2023-06-09

Unified Glossaries

Desperate for a system of unified glossaries

!../_attachments/Screen Shot 2023-06-11 at 14.23.36.png

This Anki screenshot explains my plight of "glossary data duplication," specifically in headwords, better than a thousand words can.

Take the word "petition." it has 35 notes or entries in Anki. It appears in the headword field in various forms:

  • Prefixed with #, or not
  • Capitalized, or not
  • Singular, or plural
  • ALLCAP, or not (luckily, no ALLCAP in this case)

The 35 entries were added at various times from myriad sources, over the last 3.5 years.

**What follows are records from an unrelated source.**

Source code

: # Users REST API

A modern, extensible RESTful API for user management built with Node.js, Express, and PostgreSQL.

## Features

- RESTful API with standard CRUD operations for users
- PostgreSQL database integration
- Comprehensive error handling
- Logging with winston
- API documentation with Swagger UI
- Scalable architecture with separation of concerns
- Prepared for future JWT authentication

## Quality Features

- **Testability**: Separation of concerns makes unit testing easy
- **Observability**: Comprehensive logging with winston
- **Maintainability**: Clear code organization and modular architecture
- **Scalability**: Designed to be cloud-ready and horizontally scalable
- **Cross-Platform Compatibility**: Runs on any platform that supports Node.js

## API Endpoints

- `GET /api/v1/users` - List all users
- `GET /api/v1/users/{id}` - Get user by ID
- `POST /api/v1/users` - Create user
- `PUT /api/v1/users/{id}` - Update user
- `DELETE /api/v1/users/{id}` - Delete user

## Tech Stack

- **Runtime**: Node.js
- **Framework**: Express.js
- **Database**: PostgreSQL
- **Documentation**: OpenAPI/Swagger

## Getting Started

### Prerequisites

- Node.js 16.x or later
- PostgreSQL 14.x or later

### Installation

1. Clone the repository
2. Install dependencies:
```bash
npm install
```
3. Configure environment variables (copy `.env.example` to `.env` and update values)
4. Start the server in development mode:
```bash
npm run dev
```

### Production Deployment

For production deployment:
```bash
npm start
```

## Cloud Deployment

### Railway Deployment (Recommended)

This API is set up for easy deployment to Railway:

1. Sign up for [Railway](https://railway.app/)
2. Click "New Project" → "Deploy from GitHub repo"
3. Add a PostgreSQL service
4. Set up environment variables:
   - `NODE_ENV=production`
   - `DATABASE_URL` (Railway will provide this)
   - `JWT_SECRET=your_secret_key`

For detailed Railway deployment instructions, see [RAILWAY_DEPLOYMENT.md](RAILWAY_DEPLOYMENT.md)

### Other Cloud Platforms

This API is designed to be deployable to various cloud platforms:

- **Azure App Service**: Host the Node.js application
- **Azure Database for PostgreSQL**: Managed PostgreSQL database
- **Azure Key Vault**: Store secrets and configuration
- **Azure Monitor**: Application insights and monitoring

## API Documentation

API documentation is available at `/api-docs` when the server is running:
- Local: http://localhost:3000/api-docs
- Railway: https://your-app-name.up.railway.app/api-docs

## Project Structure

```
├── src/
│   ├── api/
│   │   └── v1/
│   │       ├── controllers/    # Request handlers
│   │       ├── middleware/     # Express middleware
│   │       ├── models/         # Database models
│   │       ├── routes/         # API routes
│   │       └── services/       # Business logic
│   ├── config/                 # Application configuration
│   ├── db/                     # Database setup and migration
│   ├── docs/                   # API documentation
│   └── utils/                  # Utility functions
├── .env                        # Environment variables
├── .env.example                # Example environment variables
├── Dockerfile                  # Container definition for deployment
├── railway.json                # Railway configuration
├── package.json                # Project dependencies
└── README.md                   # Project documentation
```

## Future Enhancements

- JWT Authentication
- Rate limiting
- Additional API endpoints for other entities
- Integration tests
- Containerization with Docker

Anki has a "design flaw" in my opinion in that it offers only two modes of import in the case the headword entry is found to be existing in the same target deck:

  1. Import anyway, resulting in duplicated headword
  2. Replace the existing entry's content with the new import entry's content

The second option is a no-no. It's designed only for a specific use case: when one knows the import is a revised version that is meant to replace or update the existing deck. But this is not my scenario. My use is one of accumulation. I add new materials but keep the old. When I want to revise, I have a special routine.

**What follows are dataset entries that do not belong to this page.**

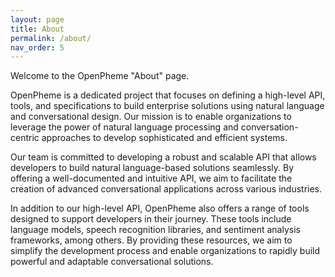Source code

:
 ```yaml
---
layout: page
title: About
permalink: /about/
nav_order: 5
---
```


Welcome to the OpenPheme "About" page.

OpenPheme is a dedicated project that focuses on defining a high-level API, tools, and specifications to build enterprise solutions using natural language and conversational design. Our mission is to enable organizations to leverage the power of natural language processing and conversation-centric approaches to develop sophisticated and efficient systems.

Our team is committed to developing a robust and scalable API that allows developers to build natural language-based solutions seamlessly. By offering a well-documented and intuitive API, we aim to facilitate the creation of advanced conversational applications across various industries.

In addition to our high-level API, OpenPheme also offers a range of tools designed to support developers in their journey. These tools include language models, speech recognition libraries, and sentiment analysis frameworks, among others. By providing these resources, we aim to simplify the development process and enable organizations to rapidly build powerful and adaptable conversational solutions.


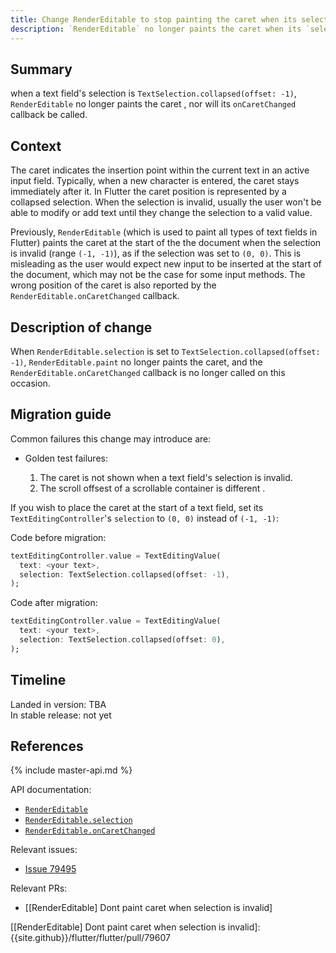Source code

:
 ```yaml
---
title: Change RenderEditable to stop painting the caret when its selection is invalid
description: `RenderEditable` no longer paints the caret when its `selection` is `(-1, -1)`.
---
```


## Summary

when a text field's selection is `TextSelection.collapsed(offset: -1)`,
`RenderEditable` no longer paints the caret , nor will its `onCaretChanged` 
callback be called.

## Context

The caret indicates the insertion point within the current text in an 
active input field. Typically, when a new character is entered, the 
caret stays immediately after it. In Flutter the caret position is 
represented by a collapsed selection. When the selection is invalid, 
usually the user won't be able to modify or add text until they 
change the selection to a valid value.

Previously, `RenderEditable` (which is used to paint all types of 
text fields in Flutter) paints the caret at the start of the the 
document when the selection is invalid (range `(-1, -1)`), as if 
the selection was set to `(0, 0)`. This is misleading as the user 
would expect new input to be inserted at the start of the document, 
which may not be the case for some input methods. The wrong position 
of the caret is also reported by the `RenderEditable.onCaretChanged` 
callback.

## Description of change

When `RenderEditable.selection` is set to `TextSelection.collapsed(offset: -1)`, 
`RenderEditable.paint` no longer paints the caret, and the 
`RenderEditable.onCaretChanged` callback is no longer called on this occasion.

## Migration guide

Common failures this change may introduce are:
- Golden test failures: 

  1. The caret is not shown when a text field's selection is invalid.
  2. The scroll offsest of a scrollable container is different .
  
If you wish to place the caret at the start of a text field, set its
`TextEditingController`'s `selection` to `(0, 0)` instead of `(-1, -1)`:

Code before migration:

<!-- skip -->
```dart
textEditingController.value = TextEditingValue(
  text: <your text>,
  selection: TextSelection.collapsed(offset: -1),
);
```

Code after migration:

<!-- skip -->
```dart
textEditingController.value = TextEditingValue(
  text: <your text>,
  selection: TextSelection.collapsed(offset: 0),
);
```

## Timeline

Landed in version: TBA<br>
In stable release: not yet

## References

{% include master-api.md %}

API documentation:

* [`RenderEditable`][]
* [`RenderEditable.selection`][]
* [`RenderEditable.onCaretChanged`][]

Relevant issues:

* [Issue 79495]

Relevant PRs:

* [[RenderEditable] Dont paint caret when selection is invalid]


<!-- Master channel link: -->

[`RenderEditable`]: https://master-api.flutter.dev/flutter/rendering/RenderEditable-class.html
[`RenderEditable.selection`]: https://master-api.flutter.dev/flutter/rendering/RenderEditable/selection.html
[`RenderEditable.onCaretChanged`]: https://master-api.flutter.dev/flutter/rendering/RenderEditable/onCaretChanged.html

[Issue 79495]: {{site.github}}/flutter/flutter/issues/79495
[[RenderEditable] Dont paint caret when selection is invalid]: {{site.github}}/flutter/flutter/pull/79607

So, I had to go with the first option, and over the years, this results in the 35 entries for "petition" as shown.

The pros and cons of the duplicated headword approach.

Pros

  • Data separation
  • Each entry signifies a single source, and its content is coherent in the sense that it is all from the same source.
  • Entries are shorter on average.
  • Targeted search by deck is possible to pinpoint a source.

Cons

  • Number of entries blows up over time and may exceed the limit of new exchange systems, such as Obsidian, whose performance degrades as notes number in the 10K-100K range. (In contrast, Anki operates easily with a slight performance hit with 100K even 1M notes.)
  • Extra manual actions (keyboard or mouse) are required to navigate all entries in order to view the entirety of each entry. The browser view shown here shows only the limited beginning portion of each note.
  • There is little to no connection/link between these entries except by them being grouped together by an advanced search, such as `front:re:^#?petitions?---

in this case. Anki doesn't have internal links that are so naturally for Obsidian. The result is disconnected thought, not contributing to developing systemic thinking for interpreters for the meaning of "petition," combining its legal and non-legal senses, for instance.

Unified Glossary

What I prefer now is something that looks like this, merging all related entries of "petition" into just a single Obsidian note named "petition.md", whose content is a concatenation of all 35 entries for "petition," each preserving its original headword and metadata (source):

!250

All future additions from new sources of "petition" will also be merged with or tacked onto the same note. Future search for "petition" will find exactly one note, and all 35 different definitions or contexts can be viewed at once with some scrolling. The unified view naturally promotes linking of different scenarios and contexts, including legal and non-legal uses.

Cons

  • Search by specific source has to become more creative and less precise, for example, using proximity search, if available (it is, in DevonTHINK), or the line: operator in Obsidian.

line: (petition src: DOJ::combine)

  • Some automatic process needs to be created for adding new sources, such as a Python/Perl script. This is a bigger undertaking. But I believe I'll reap the rewards many times over after an initial effort of developing this process.